=== Begin Enclosure ===

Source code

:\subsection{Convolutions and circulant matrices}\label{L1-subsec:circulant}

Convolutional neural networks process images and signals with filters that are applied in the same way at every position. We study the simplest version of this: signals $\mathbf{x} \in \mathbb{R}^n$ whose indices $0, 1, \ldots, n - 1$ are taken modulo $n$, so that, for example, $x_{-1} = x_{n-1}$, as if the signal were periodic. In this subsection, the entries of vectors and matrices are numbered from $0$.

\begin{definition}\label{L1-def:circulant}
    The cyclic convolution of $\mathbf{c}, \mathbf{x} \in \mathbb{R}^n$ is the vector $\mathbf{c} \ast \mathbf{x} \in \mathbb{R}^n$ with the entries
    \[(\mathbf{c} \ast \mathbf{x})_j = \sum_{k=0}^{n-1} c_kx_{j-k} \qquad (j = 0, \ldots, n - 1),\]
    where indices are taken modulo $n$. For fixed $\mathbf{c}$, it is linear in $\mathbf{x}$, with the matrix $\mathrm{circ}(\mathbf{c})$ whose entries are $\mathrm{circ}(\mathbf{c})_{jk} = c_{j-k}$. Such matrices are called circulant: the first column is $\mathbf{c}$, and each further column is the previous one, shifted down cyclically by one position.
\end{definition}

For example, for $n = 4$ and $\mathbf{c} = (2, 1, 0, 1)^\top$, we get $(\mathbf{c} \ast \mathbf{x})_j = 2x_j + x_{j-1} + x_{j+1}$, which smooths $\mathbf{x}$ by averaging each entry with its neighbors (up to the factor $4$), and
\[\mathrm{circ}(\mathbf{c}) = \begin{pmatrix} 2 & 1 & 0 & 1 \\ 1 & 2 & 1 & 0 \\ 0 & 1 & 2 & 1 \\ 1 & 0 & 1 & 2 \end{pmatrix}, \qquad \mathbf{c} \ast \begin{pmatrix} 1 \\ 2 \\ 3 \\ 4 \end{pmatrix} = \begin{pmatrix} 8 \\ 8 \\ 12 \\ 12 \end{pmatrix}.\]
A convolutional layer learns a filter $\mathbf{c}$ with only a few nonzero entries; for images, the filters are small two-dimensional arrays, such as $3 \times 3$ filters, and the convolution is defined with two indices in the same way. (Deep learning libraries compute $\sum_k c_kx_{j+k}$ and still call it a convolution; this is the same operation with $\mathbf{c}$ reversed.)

=== End Enclosure ===

**Task item**. When you answer, output each line of the data exactly as given, from its first line up to and including the one with "8 \\ 12 \\ 12".

**Answer box**.
Source code

:\subsection{Convolutions and circulant matrices}\label{L1-subsec:circulant}

Convolutional neural networks process images and signals with filters that are applied in the same way at every position. We study the simplest version of this: signals $\mathbf{x} \in \mathbb{R}^n$ whose indices $0, 1, \ldots, n - 1$ are taken modulo $n$, so that, for example, $x_{-1} = x_{n-1}$, as if the signal were periodic. In this subsection, the entries of vectors and matrices are numbered from $0$.

\begin{definition}\label{L1-def:circulant}
    The cyclic convolution of $\mathbf{c}, \mathbf{x} \in \mathbb{R}^n$ is the vector $\mathbf{c} \ast \mathbf{x} \in \mathbb{R}^n$ with the entries
    \[(\mathbf{c} \ast \mathbf{x})_j = \sum_{k=0}^{n-1} c_kx_{j-k} \qquad (j = 0, \ldots, n - 1),\]
    where indices are taken modulo $n$. For fixed $\mathbf{c}$, it is linear in $\mathbf{x}$, with the matrix $\mathrm{circ}(\mathbf{c})$ whose entries are $\mathrm{circ}(\mathbf{c})_{jk} = c_{j-k}$. Such matrices are called circulant: the first column is $\mathbf{c}$, and each further column is the previous one, shifted down cyclically by one position.
\end{definition}

For example, for $n = 4$ and $\mathbf{c} = (2, 1, 0, 1)^\top$, we get $(\mathbf{c} \ast \mathbf{x})_j = 2x_j + x_{j-1} + x_{j+1}$, which smooths $\mathbf{x}$ by averaging each entry with its neighbors (up to the factor $4$), and
\[\mathrm{circ}(\mathbf{c}) = \begin{pmatrix} 2 & 1 & 0 & 1 \\ 1 & 2 & 1 & 0 \\ 0 & 1 & 2 & 1 \\ 1 & 0 & 1 & 2 \end{pmatrix}, \qquad \mathbf{c} \ast \begin{pmatrix} 1 \\ 2 \\ 3 \\ 4 \end{pmatrix} = \begin{pmatrix} 8 \\ 8 \\ 12 \\ 12 \end{pmatrix}.\]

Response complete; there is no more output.